Prompt: Among the lines of the records below, copy those that hold the word "encryption".

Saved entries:
○ ○ ○ ○ ○ ○ ○

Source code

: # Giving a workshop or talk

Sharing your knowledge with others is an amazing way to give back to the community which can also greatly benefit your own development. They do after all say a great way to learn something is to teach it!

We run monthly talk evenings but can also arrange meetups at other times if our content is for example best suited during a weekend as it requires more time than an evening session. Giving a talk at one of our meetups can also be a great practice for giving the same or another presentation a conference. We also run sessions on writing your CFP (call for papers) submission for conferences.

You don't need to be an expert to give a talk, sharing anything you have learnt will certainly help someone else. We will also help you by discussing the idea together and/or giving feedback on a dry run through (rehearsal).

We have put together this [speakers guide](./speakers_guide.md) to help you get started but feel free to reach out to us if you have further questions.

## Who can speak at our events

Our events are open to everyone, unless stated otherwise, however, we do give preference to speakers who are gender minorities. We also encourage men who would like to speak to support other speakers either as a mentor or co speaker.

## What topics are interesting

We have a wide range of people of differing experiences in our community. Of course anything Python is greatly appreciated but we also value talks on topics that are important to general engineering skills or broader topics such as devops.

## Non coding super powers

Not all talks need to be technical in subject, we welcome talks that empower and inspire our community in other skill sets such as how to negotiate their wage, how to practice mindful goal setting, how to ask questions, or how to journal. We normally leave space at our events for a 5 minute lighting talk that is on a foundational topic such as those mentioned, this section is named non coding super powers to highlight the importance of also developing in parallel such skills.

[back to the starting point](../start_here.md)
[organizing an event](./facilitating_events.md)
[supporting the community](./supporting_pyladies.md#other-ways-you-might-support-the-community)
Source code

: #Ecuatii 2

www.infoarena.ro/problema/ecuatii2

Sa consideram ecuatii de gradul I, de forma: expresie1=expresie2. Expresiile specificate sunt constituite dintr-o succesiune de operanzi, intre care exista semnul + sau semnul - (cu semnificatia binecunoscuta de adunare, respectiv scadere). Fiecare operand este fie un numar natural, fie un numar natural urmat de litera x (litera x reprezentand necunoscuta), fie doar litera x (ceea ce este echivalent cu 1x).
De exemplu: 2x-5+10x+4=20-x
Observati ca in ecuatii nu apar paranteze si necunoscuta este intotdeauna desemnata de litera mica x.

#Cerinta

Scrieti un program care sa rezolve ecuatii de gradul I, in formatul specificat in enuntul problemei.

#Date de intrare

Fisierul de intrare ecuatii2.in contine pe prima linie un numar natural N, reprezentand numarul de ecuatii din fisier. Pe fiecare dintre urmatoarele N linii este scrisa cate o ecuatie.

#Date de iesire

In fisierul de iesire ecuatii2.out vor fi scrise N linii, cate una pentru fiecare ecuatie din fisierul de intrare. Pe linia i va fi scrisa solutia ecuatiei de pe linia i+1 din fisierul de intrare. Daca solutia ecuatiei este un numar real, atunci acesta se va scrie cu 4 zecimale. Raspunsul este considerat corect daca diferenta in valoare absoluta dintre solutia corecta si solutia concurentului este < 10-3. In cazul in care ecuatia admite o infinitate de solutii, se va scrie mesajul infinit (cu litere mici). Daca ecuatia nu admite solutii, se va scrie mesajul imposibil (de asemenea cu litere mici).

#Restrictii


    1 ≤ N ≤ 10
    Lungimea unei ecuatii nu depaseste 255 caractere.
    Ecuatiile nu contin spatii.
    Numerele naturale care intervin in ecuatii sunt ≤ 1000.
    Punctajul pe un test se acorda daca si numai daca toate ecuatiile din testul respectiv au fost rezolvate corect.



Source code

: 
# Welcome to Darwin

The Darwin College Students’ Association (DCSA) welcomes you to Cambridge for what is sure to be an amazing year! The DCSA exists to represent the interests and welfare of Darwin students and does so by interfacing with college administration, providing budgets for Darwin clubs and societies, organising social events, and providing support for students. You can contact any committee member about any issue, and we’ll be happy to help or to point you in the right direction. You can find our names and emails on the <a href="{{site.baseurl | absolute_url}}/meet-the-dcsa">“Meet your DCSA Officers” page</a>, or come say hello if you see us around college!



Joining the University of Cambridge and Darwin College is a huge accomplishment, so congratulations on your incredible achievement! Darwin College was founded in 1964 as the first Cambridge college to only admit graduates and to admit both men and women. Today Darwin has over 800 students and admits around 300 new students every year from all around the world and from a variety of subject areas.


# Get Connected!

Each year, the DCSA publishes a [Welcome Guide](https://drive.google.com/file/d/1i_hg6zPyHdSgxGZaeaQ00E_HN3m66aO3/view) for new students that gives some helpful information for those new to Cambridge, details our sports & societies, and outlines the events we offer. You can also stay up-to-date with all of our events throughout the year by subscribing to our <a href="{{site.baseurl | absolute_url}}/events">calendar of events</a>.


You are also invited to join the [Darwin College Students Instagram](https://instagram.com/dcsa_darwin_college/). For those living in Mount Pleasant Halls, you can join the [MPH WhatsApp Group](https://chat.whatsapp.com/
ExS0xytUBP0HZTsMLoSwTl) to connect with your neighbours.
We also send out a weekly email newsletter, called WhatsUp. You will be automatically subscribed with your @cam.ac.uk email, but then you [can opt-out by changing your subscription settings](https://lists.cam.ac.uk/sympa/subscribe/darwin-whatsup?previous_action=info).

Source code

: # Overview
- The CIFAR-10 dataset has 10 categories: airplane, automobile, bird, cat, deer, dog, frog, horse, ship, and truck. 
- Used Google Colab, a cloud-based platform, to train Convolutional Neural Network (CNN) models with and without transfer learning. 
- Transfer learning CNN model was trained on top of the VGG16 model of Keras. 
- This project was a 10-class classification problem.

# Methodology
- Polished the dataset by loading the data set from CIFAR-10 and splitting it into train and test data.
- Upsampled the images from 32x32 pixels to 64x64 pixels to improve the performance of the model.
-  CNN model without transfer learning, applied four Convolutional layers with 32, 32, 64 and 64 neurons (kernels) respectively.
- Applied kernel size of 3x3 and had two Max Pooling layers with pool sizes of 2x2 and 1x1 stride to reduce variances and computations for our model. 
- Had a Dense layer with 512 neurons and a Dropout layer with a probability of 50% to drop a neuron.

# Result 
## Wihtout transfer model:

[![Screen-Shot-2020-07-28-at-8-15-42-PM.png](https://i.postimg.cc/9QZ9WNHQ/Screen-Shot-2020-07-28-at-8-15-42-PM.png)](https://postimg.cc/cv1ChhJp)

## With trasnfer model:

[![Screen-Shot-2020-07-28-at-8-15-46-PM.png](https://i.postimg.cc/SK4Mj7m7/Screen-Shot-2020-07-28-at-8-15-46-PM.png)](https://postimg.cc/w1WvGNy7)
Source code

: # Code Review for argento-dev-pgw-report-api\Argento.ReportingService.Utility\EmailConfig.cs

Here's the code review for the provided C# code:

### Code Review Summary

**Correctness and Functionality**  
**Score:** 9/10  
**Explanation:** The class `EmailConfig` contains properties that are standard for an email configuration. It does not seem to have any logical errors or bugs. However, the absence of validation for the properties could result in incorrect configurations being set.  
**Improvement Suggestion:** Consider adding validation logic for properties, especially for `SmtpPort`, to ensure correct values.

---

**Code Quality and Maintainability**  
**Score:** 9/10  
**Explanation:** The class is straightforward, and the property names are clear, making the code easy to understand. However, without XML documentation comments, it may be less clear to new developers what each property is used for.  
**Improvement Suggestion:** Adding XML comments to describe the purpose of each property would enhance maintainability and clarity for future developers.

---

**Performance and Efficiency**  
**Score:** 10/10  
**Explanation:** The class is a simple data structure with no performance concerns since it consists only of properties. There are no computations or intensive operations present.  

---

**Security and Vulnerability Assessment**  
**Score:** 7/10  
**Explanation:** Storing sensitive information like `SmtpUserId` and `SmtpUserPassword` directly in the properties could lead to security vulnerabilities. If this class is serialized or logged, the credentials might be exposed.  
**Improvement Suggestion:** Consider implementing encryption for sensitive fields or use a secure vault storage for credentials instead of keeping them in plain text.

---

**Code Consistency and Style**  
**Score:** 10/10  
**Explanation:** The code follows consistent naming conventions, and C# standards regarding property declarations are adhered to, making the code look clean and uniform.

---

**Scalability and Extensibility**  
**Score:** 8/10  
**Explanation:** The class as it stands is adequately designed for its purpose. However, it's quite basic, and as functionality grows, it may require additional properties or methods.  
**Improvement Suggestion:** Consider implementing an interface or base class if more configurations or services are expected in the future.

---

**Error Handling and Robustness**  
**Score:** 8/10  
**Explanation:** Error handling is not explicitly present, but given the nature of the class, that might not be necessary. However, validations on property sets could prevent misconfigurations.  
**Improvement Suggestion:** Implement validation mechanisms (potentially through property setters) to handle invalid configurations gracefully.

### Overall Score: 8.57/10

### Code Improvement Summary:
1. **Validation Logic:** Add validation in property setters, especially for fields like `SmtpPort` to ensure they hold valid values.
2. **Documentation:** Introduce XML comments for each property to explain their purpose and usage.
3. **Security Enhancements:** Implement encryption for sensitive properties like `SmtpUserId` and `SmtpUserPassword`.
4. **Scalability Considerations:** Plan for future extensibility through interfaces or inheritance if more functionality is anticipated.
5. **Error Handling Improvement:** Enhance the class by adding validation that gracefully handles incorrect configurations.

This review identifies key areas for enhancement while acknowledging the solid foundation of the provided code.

○ ○ ○ ○ ○ ○ ○

Response area:
**Improvement Suggestion:** Consider implementing encryption for sensitive fields or use a secure vault storage for credentials instead of keeping them in plain text.
3. **Security Enhancements:** Implement encryption for sensitive properties like `SmtpUserId` and `SmtpUserPassword`.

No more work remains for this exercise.